Description of the task
Retype all of the entries precisely.

Collected data

=== Begin Enclosure ===

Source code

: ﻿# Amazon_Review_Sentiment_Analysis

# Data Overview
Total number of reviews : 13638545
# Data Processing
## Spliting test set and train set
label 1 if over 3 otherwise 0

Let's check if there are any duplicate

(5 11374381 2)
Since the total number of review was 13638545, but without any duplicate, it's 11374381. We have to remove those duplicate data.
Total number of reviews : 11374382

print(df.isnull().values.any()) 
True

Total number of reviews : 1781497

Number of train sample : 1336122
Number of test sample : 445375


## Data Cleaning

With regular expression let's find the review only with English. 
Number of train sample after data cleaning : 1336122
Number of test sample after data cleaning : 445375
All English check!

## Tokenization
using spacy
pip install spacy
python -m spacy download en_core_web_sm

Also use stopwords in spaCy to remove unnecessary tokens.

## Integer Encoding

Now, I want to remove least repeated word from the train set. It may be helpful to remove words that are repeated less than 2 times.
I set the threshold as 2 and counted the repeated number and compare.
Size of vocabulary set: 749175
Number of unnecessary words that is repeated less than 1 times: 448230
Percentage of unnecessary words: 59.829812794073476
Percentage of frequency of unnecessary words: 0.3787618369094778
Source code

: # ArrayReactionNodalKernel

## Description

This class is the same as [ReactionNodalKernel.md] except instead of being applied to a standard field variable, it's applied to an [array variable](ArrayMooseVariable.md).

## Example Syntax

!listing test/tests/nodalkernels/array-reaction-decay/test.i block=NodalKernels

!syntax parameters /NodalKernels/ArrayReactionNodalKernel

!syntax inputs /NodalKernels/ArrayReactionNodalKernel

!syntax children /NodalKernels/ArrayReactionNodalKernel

=== End Enclosure ===

Solution for this exercise
Source code

: ﻿# Amazon_Review_Sentiment_Analysis

# Data Overview
Total number of reviews : 13638545
# Data Processing
## Spliting test set and train set
label 1 if over 3 otherwise 0

Let's check if there are any duplicate

(5 11374381 2)
Since the total number of review was 13638545, but without any duplicate, it's 11374381. We have to remove those duplicate data.
Total number of reviews : 11374382

print(df.isnull().values.any()) 
True

Total number of reviews : 1781497

Number of train sample : 1336122
Number of test sample : 445375


## Data Cleaning

With regular expression let's find the review only with English. 
Number of train sample after data cleaning : 1336122
Number of test sample after data cleaning : 445375
All English check!

## Tokenization
using spacy
pip install spacy
python -m spacy download en_core_web_sm

Also use stopwords in spaCy to remove unnecessary tokens.

## Integer Encoding

Now, I want to remove least repeated word from the train set. It may be helpful to remove words that are repeated less than 2 times.
I set the threshold as 2 and counted the repeated number and compare.
Size of vocabulary set: 749175
Number of unnecessary words that is repeated less than 1 times: 448230
Percentage of unnecessary words: 59.829812794073476
Percentage of frequency of unnecessary words: 0.3787618369094778
Source code

: # ArrayReactionNodalKernel

## Description

This class is the same as [ReactionNodalKernel.md] except instead of being applied to a standard field variable, it's applied to an [array variable](ArrayMooseVariable.md).

## Example Syntax

!listing test/tests/nodalkernels/array-reaction-decay/test.i block=NodalKernels

!syntax parameters /NodalKernels/ArrayReactionNodalKernel

!syntax inputs /NodalKernels/ArrayReactionNodalKernel

!syntax children /NodalKernels/ArrayReactionNodalKernel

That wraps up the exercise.